So, although I was delighted to be invited to pen the Foreword for the Spring edition of Envoy, I almost immediately ran into the problem of what to write about, as there’s not enough space here to cover it all. Then there was the question of how to pitch it: You would not expect someone in a position like mine to write a dark and gloomy piece, bemoaning all the changes and pointing out it was never like this when we had postings in Hong Kong and Singapore – or for that matter Lyneham and Cottesmore – and nor, I suspect, would most of you want to read it.

Equally, a bright and breezy piece ignoring the issues of the day and urging everyone to cheer up and look on the sunny side might be met with a degree of cynicism and accusations of being out of touch with reality. In fact I think the reality of what we are all seeing and experiencing at the moment is a mixture of the two: there are some gloomy bits and some sunny bits and how you view them probably depends mostly on your temperament (glass half full versus glass half empty...) and your individual circumstances.

So, whatever I say, some of you might agree and others will disagree. I don’t have a problem with that. In fact I think it’s a good thing and a sign of a vibrant community of people, the vast majority of whom care passionately about the future of the Service. But in understanding what’s happening, it’s vital that we are well informed on the key issues, so that we can make judgements from a position that is fuelled by fact, and not rumour and hearsay. And that’s why it’s important that, between us, we keep the communication channels open and make sure that, as well as the RAF telling you what’s going on, you say what you think.
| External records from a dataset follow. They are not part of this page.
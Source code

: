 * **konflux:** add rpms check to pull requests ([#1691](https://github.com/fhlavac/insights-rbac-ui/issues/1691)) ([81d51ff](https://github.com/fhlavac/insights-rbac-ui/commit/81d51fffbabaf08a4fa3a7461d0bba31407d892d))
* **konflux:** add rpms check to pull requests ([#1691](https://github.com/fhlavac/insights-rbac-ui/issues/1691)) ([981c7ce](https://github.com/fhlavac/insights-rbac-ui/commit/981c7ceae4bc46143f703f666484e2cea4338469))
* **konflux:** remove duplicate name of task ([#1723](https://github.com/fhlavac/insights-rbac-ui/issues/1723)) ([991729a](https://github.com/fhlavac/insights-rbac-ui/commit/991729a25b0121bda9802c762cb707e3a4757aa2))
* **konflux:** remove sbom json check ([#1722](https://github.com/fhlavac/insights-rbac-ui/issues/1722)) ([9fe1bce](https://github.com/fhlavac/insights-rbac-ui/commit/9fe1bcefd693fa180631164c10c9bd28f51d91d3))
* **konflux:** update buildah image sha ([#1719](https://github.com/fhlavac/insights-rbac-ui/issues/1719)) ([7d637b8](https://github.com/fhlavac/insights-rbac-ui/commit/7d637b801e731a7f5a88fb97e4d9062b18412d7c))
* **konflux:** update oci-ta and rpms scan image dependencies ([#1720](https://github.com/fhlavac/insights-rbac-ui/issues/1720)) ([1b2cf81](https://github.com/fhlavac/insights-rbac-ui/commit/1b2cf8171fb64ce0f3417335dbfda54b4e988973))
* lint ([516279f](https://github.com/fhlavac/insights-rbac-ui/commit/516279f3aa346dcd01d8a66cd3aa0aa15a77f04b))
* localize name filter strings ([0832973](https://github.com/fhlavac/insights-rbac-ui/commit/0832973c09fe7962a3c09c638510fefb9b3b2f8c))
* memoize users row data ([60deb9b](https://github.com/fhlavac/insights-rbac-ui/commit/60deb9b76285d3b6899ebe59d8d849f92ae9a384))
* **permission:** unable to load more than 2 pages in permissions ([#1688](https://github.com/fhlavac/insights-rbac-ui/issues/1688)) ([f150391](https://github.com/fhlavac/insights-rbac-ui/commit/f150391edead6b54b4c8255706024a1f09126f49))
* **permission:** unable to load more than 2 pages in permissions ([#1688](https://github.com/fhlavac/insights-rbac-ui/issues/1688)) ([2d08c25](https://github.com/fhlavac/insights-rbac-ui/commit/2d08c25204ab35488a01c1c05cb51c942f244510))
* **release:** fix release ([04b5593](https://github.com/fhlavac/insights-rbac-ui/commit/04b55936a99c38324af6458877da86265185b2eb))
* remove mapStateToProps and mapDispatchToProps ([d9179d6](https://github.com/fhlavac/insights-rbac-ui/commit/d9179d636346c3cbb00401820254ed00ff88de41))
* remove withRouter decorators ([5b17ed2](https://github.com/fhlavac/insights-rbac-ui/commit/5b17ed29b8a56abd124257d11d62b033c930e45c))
Take the New Employment Model (NEM) for example: it’s the biggest and most far reaching review we’ve conducted in at least 40 years. Its impact will be significant, both for those serving now and their families, and for those who will serve in the future. NEM will consider Pay and Allowances, Training, Education and Resettlement, Future Accommodation and Terms of Service.

Let’s look at just a couple of aspects. Rumour control would have it that, amongst many things, NEM will force us out of Service Families Accommodation (SFA) and into the commercial housing market, having to buy our own houses, perhaps in an area where we don’t want or cannot afford to buy; that Single Living Accommodation (SLA) will be made unaffordable

for many; and that NEM will be a cost reduction exercise that will save millions by changing our terms and conditions of Service, our pay scales and our allowances packages.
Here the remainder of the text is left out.